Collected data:
=== Begin Enclosure ===
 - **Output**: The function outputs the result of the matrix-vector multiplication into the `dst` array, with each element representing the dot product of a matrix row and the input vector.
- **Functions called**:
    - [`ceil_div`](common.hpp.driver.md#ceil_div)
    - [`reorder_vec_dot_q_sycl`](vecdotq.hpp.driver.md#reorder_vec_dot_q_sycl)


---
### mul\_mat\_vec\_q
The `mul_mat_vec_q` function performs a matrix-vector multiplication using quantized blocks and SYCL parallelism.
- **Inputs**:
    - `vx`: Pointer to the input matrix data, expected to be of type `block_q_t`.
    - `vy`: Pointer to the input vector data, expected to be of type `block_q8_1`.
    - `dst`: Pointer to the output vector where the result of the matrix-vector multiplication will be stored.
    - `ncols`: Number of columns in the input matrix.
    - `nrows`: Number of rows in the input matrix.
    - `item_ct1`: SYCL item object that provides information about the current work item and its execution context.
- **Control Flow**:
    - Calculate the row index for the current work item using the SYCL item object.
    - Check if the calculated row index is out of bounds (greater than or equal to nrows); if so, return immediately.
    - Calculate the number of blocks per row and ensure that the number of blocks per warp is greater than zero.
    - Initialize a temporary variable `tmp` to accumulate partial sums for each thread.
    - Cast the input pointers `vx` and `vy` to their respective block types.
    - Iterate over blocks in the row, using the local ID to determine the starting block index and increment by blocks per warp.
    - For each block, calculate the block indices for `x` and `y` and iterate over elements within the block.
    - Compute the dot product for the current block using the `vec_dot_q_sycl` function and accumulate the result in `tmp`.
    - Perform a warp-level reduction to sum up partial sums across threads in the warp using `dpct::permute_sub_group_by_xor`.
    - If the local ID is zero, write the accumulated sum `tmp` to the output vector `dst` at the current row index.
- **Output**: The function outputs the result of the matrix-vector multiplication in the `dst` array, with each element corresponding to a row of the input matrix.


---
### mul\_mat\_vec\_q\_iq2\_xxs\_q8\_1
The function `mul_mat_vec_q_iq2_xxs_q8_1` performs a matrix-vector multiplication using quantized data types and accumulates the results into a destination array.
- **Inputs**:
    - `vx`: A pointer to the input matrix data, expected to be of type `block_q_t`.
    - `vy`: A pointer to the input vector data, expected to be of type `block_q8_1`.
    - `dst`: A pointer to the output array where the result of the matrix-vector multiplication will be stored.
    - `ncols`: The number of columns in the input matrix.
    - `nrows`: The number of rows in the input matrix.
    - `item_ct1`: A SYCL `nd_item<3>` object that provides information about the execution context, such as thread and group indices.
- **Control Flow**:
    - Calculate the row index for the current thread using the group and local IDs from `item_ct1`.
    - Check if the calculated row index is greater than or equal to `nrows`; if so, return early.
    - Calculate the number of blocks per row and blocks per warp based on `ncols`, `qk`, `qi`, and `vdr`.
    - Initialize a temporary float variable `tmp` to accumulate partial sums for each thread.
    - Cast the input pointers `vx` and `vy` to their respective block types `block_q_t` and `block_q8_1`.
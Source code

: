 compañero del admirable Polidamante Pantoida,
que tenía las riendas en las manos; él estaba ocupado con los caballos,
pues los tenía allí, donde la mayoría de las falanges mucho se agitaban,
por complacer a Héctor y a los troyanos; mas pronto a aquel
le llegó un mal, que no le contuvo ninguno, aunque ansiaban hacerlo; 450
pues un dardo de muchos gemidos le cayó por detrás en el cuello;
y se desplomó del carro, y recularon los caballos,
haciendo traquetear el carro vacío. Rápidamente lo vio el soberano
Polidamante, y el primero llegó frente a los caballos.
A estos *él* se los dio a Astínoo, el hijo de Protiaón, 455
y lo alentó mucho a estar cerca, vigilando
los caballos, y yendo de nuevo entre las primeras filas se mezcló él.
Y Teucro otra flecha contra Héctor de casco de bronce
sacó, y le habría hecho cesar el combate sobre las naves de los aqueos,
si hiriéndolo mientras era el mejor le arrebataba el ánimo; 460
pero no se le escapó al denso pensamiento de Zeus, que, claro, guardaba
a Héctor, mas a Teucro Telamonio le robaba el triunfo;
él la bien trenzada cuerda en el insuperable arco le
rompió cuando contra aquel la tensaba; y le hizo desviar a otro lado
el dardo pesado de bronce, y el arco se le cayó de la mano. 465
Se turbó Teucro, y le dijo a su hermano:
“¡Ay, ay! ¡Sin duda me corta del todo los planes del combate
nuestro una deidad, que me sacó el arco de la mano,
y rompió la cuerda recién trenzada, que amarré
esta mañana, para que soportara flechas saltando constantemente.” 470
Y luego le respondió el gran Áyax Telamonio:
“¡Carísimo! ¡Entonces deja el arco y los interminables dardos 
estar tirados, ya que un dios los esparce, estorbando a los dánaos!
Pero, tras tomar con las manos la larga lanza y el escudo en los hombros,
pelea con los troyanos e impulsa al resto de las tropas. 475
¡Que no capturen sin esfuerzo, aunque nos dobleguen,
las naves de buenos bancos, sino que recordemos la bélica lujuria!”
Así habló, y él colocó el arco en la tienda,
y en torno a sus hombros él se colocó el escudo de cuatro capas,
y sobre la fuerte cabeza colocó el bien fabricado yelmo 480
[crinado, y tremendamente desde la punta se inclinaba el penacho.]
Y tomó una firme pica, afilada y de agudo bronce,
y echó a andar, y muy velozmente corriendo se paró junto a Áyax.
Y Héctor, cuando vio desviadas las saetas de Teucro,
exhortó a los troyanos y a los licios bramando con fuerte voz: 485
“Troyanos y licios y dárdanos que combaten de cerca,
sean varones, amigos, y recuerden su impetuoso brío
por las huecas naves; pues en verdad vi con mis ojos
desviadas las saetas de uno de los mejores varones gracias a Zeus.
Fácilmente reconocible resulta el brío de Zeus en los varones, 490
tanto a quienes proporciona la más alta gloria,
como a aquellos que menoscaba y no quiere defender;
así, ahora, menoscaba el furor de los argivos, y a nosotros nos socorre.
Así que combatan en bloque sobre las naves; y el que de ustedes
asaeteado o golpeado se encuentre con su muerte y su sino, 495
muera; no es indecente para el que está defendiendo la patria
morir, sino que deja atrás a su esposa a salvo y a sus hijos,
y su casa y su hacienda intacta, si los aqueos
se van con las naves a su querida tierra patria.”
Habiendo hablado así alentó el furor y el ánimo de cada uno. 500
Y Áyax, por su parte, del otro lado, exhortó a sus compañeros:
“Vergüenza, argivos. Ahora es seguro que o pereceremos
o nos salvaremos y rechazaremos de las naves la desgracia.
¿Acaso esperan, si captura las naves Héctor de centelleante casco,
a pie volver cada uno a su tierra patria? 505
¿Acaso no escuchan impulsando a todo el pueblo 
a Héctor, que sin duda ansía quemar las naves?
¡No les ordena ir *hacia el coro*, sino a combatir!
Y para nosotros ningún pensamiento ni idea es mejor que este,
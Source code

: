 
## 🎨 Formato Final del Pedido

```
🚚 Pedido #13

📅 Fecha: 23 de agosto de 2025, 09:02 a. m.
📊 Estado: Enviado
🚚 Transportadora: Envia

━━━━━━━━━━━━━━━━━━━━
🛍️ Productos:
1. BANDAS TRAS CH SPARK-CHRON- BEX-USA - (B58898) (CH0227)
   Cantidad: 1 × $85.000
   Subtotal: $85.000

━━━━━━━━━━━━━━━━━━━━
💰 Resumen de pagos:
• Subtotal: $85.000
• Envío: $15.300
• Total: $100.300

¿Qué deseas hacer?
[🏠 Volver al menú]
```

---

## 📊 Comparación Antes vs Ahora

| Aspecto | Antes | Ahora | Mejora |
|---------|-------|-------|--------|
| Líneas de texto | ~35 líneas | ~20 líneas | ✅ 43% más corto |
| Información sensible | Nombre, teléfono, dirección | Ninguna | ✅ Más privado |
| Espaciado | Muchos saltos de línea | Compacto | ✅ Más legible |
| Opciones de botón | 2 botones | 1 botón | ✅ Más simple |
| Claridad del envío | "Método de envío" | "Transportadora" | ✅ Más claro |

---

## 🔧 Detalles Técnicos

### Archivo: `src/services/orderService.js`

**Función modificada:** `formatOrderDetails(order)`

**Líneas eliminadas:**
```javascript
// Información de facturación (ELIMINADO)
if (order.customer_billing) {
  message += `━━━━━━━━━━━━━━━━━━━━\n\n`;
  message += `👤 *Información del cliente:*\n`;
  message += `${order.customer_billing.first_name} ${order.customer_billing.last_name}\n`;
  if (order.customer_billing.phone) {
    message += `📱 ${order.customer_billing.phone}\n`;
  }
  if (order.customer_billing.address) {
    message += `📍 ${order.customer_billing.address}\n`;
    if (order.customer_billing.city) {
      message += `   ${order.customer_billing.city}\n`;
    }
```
=== End Enclosure ===
§ **To do**: From the data above, return every line from the line that has "el dardo pesado" up to and including the line that has "no capturen sin", exactly.

§ **Written answer**:
el dardo pesado de bronce, y el arco se le cayó de la mano. 465
Se turbó Teucro, y le dijo a su hermano:
“¡Ay, ay! ¡Sin duda me corta del todo los planes del combate
nuestro una deidad, que me sacó el arco de la mano,
y rompió la cuerda recién trenzada, que amarré
esta mañana, para que soportara flechas saltando constantemente.” 470
Y luego le respondió el gran Áyax Telamonio:
“¡Carísimo! ¡Entonces deja el arco y los interminables dardos 
estar tirados, ya que un dios los esparce, estorbando a los dánaos!
Pero, tras tomar con las manos la larga lanza y el escudo en los hombros,
pelea con los troyanos e impulsa al resto de las tropas. 475
¡Que no capturen sin esfuerzo, aunque nos dobleguen,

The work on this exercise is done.